Yet it also faces unprecedented challenges in the form of energy transitions, evolving mobility, and growing project size and complexity. Amid these headwinds, infrastructure lags other industries in critical ways—construction productivity is low, and the sector has historically under-invested in digital tools and processes.
With so much at stake, the infrastructure industry is making moves to revolutionize its lagging productivity. Technology investment is rising in pursuit of this goal, and advanced analytics is poised to be one of the biggest drivers of change. Established industries who have embraced advanced analytics, such as retail, banking, insurance, and healthcare, show that aggressive first-movers create competitive advantages. Those who wish to keep up must be fast-followers with excellent implementation skills.

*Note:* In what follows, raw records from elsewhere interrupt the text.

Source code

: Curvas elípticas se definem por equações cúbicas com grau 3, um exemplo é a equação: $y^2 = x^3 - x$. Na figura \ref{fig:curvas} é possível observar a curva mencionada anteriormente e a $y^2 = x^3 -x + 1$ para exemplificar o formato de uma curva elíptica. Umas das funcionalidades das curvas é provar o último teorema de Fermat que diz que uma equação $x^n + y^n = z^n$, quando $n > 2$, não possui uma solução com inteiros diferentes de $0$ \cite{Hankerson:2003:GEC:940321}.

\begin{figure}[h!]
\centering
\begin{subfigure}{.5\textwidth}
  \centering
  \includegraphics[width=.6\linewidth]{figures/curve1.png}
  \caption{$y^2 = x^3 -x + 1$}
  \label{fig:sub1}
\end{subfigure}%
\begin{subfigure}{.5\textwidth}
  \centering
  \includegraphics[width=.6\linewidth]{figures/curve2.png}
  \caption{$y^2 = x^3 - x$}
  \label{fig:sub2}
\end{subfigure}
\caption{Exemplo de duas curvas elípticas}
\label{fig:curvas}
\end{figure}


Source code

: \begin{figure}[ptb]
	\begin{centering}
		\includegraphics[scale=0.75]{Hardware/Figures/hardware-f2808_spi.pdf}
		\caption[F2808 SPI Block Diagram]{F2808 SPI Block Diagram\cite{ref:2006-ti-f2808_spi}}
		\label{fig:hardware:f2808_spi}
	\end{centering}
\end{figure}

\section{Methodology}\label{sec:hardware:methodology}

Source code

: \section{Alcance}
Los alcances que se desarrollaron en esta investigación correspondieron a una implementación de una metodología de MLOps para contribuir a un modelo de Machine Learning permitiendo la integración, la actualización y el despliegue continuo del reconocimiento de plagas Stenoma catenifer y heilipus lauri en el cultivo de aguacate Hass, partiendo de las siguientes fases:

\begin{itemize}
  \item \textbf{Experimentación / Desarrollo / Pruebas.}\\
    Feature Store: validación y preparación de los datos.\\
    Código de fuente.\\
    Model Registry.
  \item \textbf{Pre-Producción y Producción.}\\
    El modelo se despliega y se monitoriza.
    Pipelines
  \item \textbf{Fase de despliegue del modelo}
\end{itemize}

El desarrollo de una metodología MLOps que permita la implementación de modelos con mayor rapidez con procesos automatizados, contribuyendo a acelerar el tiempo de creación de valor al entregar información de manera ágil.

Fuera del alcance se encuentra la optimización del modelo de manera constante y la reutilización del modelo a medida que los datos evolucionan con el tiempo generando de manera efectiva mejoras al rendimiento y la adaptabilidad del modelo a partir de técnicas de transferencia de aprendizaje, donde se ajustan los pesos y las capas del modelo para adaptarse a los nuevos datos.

In this peer-to-peer roundtable discussion, senior Iberian infrastructure leaders discussed the main challenges in implementing advanced analytics; the impact of data-driven approaches in several use cases; and best practices for leaders leveraging analytics in their operations and organizational structures. Key insights included:
- Analytics are no longer optional in infrastructure. The industry faces different trigger points that require leaders to consider analytics as part of the way forward. These trigger points include regulatory changes affecting data considerations, lagging business performance, new levels of public scrutiny, and rapidly expanding technology capabilities. Roundtable participants agreed that starting an analytics journey is now of critical importance, with the caveat that a clear purpose in mind is key. For example, companies should pursue data-driven approaches to specific business questions or operational challenges, rather than “analytics for analytics’ sake.”
- Initiate the journey with existing data and continuously iterate to incorporate additional and complementary sources. The infrastructure industry generates significant amounts of data in multiple formats that lose value by not being processed in a timely manner. While instituting new data collection processes is crucial, there is a lot of value to be generated by starting to gather insights from existing available data, learning from them, and continuously analyzing new, relevant data to gain a better understanding of reality. The goal should not be to process all company or project data before designing an analytics model (“do not boil the ocean”), but instead quickly scan through and leverage what is already available and then build on top of it.
- Analytics do not replace people in infrastructure, but rather expand their capabilities with new tools. Some industry leaders fear that the rise of advanced analytics might lead to the elimination of jobs. While the effects of big data on labor and skills are complex, roundtable participants felt that this fear is often exaggerated. Rather than replacing people, analytics will more likely empower people to do their jobs more effectively by providing new and insightful ways of looking at particular projects and at the business as a whole. One additional implication of this is that advanced analytics will open up the need for new skill sets and talent in existing employee pools, and infrastructure leaders will need to compete with other industries for those.
- Infrastructure players are already piloting analytics in promising projects. Albeit at a pilot scale, infrastructure players are already pursuing analytics through three main avenues: i) analyzing existing data to improve operations (e.g., predictive maintenance); ii) investing in technology start-ups to expand their range of use cases; and iii) hiring new types of employees, such as data scientists or programmers. The challenge players face is around how to scale up these efforts while maintaining the focus and excellence in their day-to-day activities, and integrating accordingly.
- Develop a cross-functional business, technology, and analytics team to ensure success in the transformation. Building an analytics team with three key roles—business translators, data scientists, and data engineers—will gear the company toward success. However, it is critical that personnel across these three frontiers are in close coordination, such that all three frontiers are simultaneously addressed. Participants cited several examples where digitizing efforts failed due to a lack of balance in involvement across these three roles.
- Address the data transformation with a mentality geared toward nimble, agile execution. Leaders suggested prioritizing use-cases in the organization based on value and feasibility in order to quickly achieve success and build momentum. They also discussed deploying a roll-out methodology that allows teams to gradually develop their skills and capabilities, allowing the scale-up of projects over time.